The degrees for all species (A) where the red lines indicate the 25 highest degrees. The effects of simulated targeted and random attacked on the global efficiency of the microbial network (B). The associations between MSEL, IBQ-R, and ECBQ with the Microbiome network features are shown in (C). The symbols in C indicate adjusted p-values: “!”: p < 0.001; “#”: 0.001 <  = p < 0.005; “$”: 0.005 <  = p < 0.01; “*”: 0.01 <  = p < 0.05 and the color bar indicates effective sizes). The x axis in C indicate the 25 degree hubs, 10 strongest co-occurrence pairs, and 10 strongest co-exclusion pairs.

Fig. 5

The subject-wise relative abundance trajectories of Bacteroides_u_s (A) and the three random effects (B) where brown, blue and green lines represent high abundance (HA), low abundance (LA) and probability of transition to high abundance (P_HA), respectively. The clustering results of the Bacteroides_u_s where four clusters (C-F) were obtained representing subjects with different patterns of trajectories. Significant differences of ECBQ motor activation (G) and sadness (H) were observed among subjects in the four clusters.
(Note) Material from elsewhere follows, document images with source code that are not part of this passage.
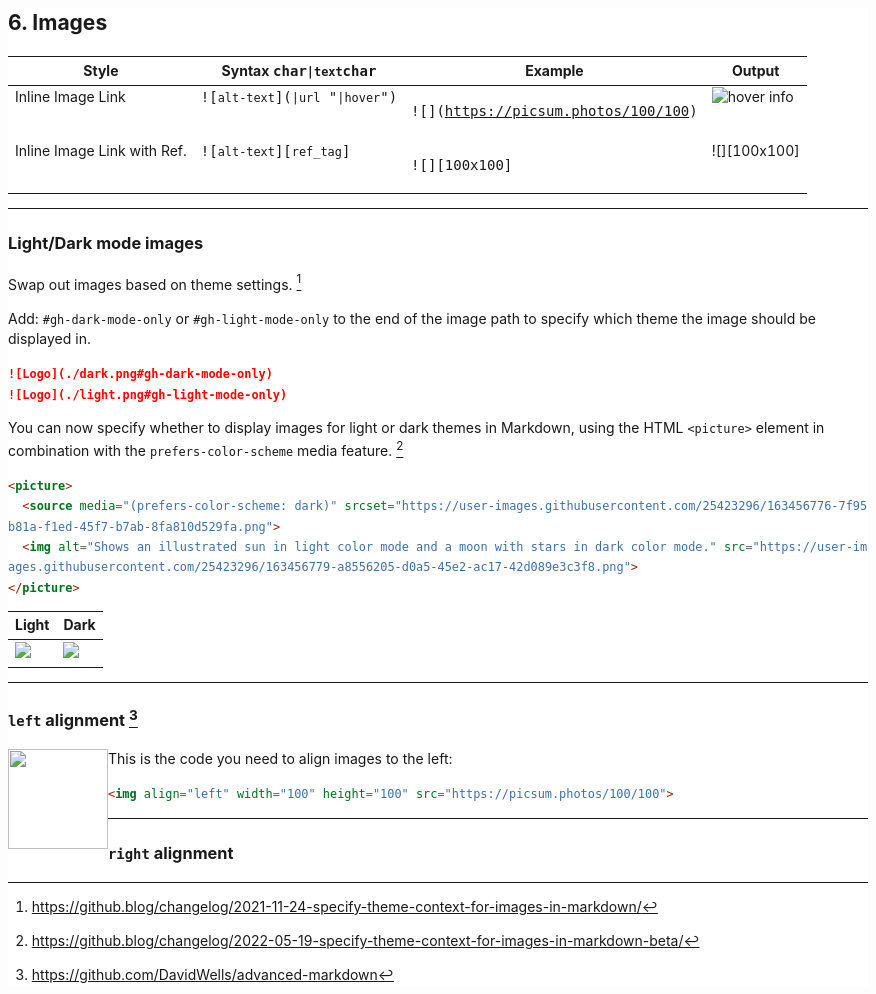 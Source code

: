 
## 6. Images

| Style                       | Syntax <kbd>char`\|text`char</kbd>              | Example                                         | Output                                          |
| --------------------------- | ----------------------------------------------- | ----------------------------------------------- | ----------------------------------------------- |
| Inline Image Link           | <kbd>\!\[`alt-text`](`\|url` "`\|hover`")</kbd> | <pre>\!\[](https://picsum.photos/100/100)</pre> | ![](https://picsum.photos/100/100 "hover info") |
| Inline Image Link with Ref. | <kbd>\!\[`alt-text`]\[`ref_tag`]</kbd>          | <pre>\!\[]\[100x100]</pre>                      | ![][100x100]                                    |

---

### Light/Dark mode images

Swap out images based on theme settings. [^dark_light_markdown]

Add: `#gh-dark-mode-only` or `#gh-light-mode-only` to the end of the image path to specify which theme the image should be displayed in.

```markdown
![Logo](./dark.png#gh-dark-mode-only)
![Logo](./light.png#gh-light-mode-only)
```

You can now specify whether to display images for light or dark themes in Markdown, using the HTML `<picture>` element in combination with the `prefers-color-scheme` media feature. [^dark_light_html]

```markdown
<picture>
  <source media="(prefers-color-scheme: dark)" srcset="https://user-images.githubusercontent.com/25423296/163456776-7f95b81a-f1ed-45f7-b7ab-8fa810d529fa.png">
  <img alt="Shows an illustrated sun in light color mode and a moon with stars in dark color mode." src="https://user-images.githubusercontent.com/25423296/163456779-a8556205-d0a5-45e2-ac17-42d089e3c3f8.png">
</picture>
```

| Light                                                                                                                                                                                                                                                                                                            | Dark                                                                                                                                                                                                                                                                                                            |
| :--------------------------------------------------------------------------------------------------------------------------------------------------------------------------------------------------------------------------------------------------------------------------------------------------------------- | :-------------------------------------------------------------------------------------------------------------------------------------------------------------------------------------------------------------------------------------------------------------------------------------------------------------- |
| <picture> <source media="(prefers-color-scheme: light)" srcset="https://user-images.githubusercontent.com/25423296/163456776-7f95b81a-f1ed-45f7-b7ab-8fa810d529fa.png"> <img width="100" src="https://user-images.githubusercontent.com/25423296/163456779-a8556205-d0a5-45e2-ac17-42d089e3c3f8.png"> </picture> | <picture> <source media="(prefers-color-scheme: dark)" srcset="https://user-images.githubusercontent.com/25423296/163456776-7f95b81a-f1ed-45f7-b7ab-8fa810d529fa.png"> <img width="100" src="https://user-images.githubusercontent.com/25423296/163456779-a8556205-d0a5-45e2-ac17-42d089e3c3f8.png"> </picture> |

---

### `left` alignment [^advanced_md]

<img align="left" width="100" height="100" src="https://picsum.photos/100/100">

This is the code you need to align images to the left:

```markdown
<img align="left" width="100" height="100" src="https://picsum.photos/100/100">
```

---

### `right` alignment


[^one_line]: My reference.
[^link]: Example with URL: https://github.com
[python_badge]: https://img.shields.io/badge/Python-informational?logo=python&style=flat&logoColor=79dafa&labelColor=282a36&color=ff6e96
[autohotkey_badge]: https://img.shields.io/badge/Auto_Hotkey-informational?logo=autohotkey&style=flat-square&logoColor=79dafa&labelColor=282a36&color=ff6e96
[ruby_badge]: https://img.shields.io/badge/Ruby-informational?logo=ruby&style=plastic&logoColor=79dafa&labelColor=282a36&color=5e4053
[markdown_badge]: https://img.shields.io/badge/Markdown-informational?logo=markdown&style=for-the-badge&logoColor=79dafa&labelColor=282a36&color=5e4053
[vscodium_badge]: https://img.shields.io/badge/VSCodium-informational?logo=vscodium&style=social&logoColor=79dafa&labelColor=282a36&color=5e4053
[^advanced_md]: https://github.com/DavidWells/advanced-markdown
[^advanced_tables]: https://docs.github.com/en/get-started/writing-on-github/working-with-advanced-formatting/organizing-information-with-tables
[^alerts]: https://docs.github.com/en/get-started/writing-on-github/getting-started-with-writing-and-formatting-on-github/basic-writing-and-formatting-syntax#alertsbasic-writing-and-formatting-syntax
[^dark_light_html]: https://github.blog/changelog/2022-05-19-specify-theme-context-for-images-in-markdown-beta/
[^dark_light_markdown]: https://github.blog/changelog/2021-11-24-specify-theme-context-for-images-in-markdown/
[^diagrams]: https://github.blog/changelog/2022-03-17-mermaid-topojson-geojson-and-ascii-stl-diagrams-are-now-supported-in-markdown-and-as-files/
[^file_tree]: https://twitter.com/alexdotjs/status/1421015442286596100
[^footnotes]: https://github.blog/changelog/2021-09-30-footnotes-now-supported-in-markdown-fields/
[^formatting_github]: https://docs.github.com/en/get-started/writing-on-github/getting-started-with-writing-and-formatting-on-github/
[^git_achievements]: https://github.com/drknzz/GitHub-Achievements
[^git_colors]: https://docs.github.com/en/get-started/writing-on-github/getting-started-with-writing-and-formatting-on-github/basic-writing-and-formatting-syntax#supported-color-models
[^github_emoji]: https://github.com/ikatyang/emoji-cheat-sheet
[^labels]: https://github.blog/changelog/2022-02-03-reference-labels-in-markdown/
[^relative_links]: https://docs.github.com/en/repositories/managing-your-repositorys-settings-and-features/customizing-your-repository/about-readmes#relative-links-and-image-paths-in-readme-files
[^footnote]: This is a footnote
[^link]: Example with URL: https://github.com
[^one_line]: My reference.
[100x100]: https://picsum.photos/100/100 "hover info"
[badge_autohotkey]: https://img.shields.io/badge/Auto_Hotkey-informational?logo=autohotkey&style=flat-square&logoColor=79dafa&labelColor=282a36&color=ff6e96
[badge_markdown]: https://img.shields.io/badge/Markdown-informational?logo=markdown&style=for-the-badge&logoColor=79dafa&labelColor=282a36&color=5e4053
[badge_python]: https://img.shields.io/badge/Python-informational?logo=python&style=flat&logoColor=79dafa&labelColor=282a36&color=ff6e96
[badge_ruby]: https://img.shields.io/badge/Ruby-informational?logo=ruby&style=plastic&logoColor=79dafa&labelColor=282a36&color=5e4053
[badge_vscodium]: https://img.shields.io/badge/VSCodium-informational?logo=vscodium&style=social&logoColor=79dafa&labelColor=282a36&color=5e4053
[git_page]: https://pages.github.com/ "hover info" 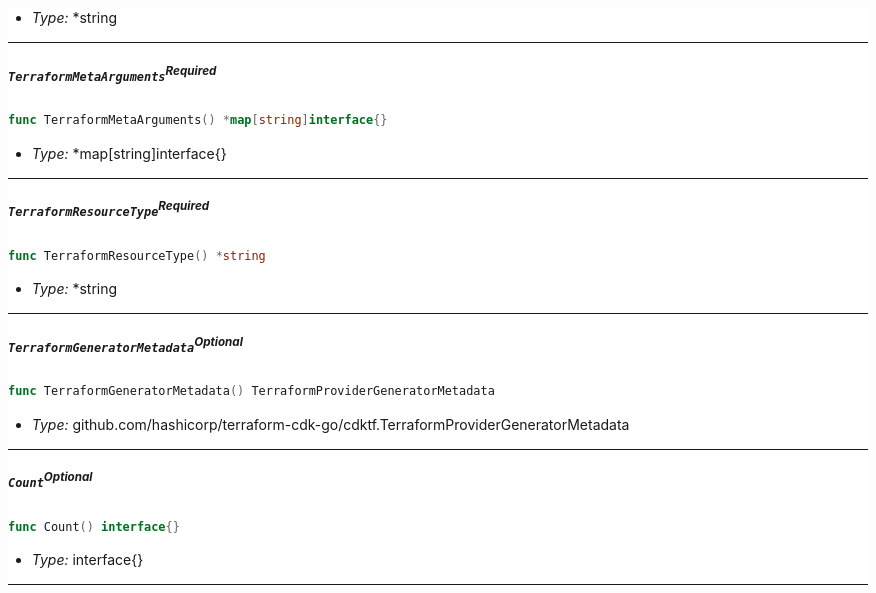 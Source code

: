- *Type:* *string

---

##### `TerraformMetaArguments`<sup>Required</sup> <a name="TerraformMetaArguments" id="@cdktf/provider-mongodbatlas.dataMongodbatlasFederatedSettingsIdentityProviders.DataMongodbatlasFederatedSettingsIdentityProviders.property.terraformMetaArguments"></a>

```go
func TerraformMetaArguments() *map[string]interface{}
```

- *Type:* *map[string]interface{}

---

##### `TerraformResourceType`<sup>Required</sup> <a name="TerraformResourceType" id="@cdktf/provider-mongodbatlas.dataMongodbatlasFederatedSettingsIdentityProviders.DataMongodbatlasFederatedSettingsIdentityProviders.property.terraformResourceType"></a>

```go
func TerraformResourceType() *string
```

- *Type:* *string

---

##### `TerraformGeneratorMetadata`<sup>Optional</sup> <a name="TerraformGeneratorMetadata" id="@cdktf/provider-mongodbatlas.dataMongodbatlasFederatedSettingsIdentityProviders.DataMongodbatlasFederatedSettingsIdentityProviders.property.terraformGeneratorMetadata"></a>

```go
func TerraformGeneratorMetadata() TerraformProviderGeneratorMetadata
```

- *Type:* github.com/hashicorp/terraform-cdk-go/cdktf.TerraformProviderGeneratorMetadata

---

##### `Count`<sup>Optional</sup> <a name="Count" id="@cdktf/provider-mongodbatlas.dataMongodbatlasFederatedSettingsIdentityProviders.DataMongodbatlasFederatedSettingsIdentityProviders.property.count"></a>

```go
func Count() interface{}
```

- *Type:* interface{}

---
The associations between MSEL, IBQ-R, and ECBQ and the cluster results are shown in (I). Different shapes represent the statistical results for clustering analysis: squares: p < 0.001; circles: 0.001 < p < 0.005; triangles: 0.005 < p < 0.01; diamonds: 0.01 < p < 0.05.

Fig. 6

The associations between MSEL, IBQ-R, and ECBQ and with three subject-wise random effects, including P_HA (A), HA (B) and LA (C), respectively. Different symbols indicate the statistical results for the association analyses with the three subject-wise random effects: “!”: p < 0.001; “#”: 0.001 < p < 0.005; “$”: 0.005 < p < 0.01; “*”: 0.01 < p < 0.05. The color bar indicates log(p-values).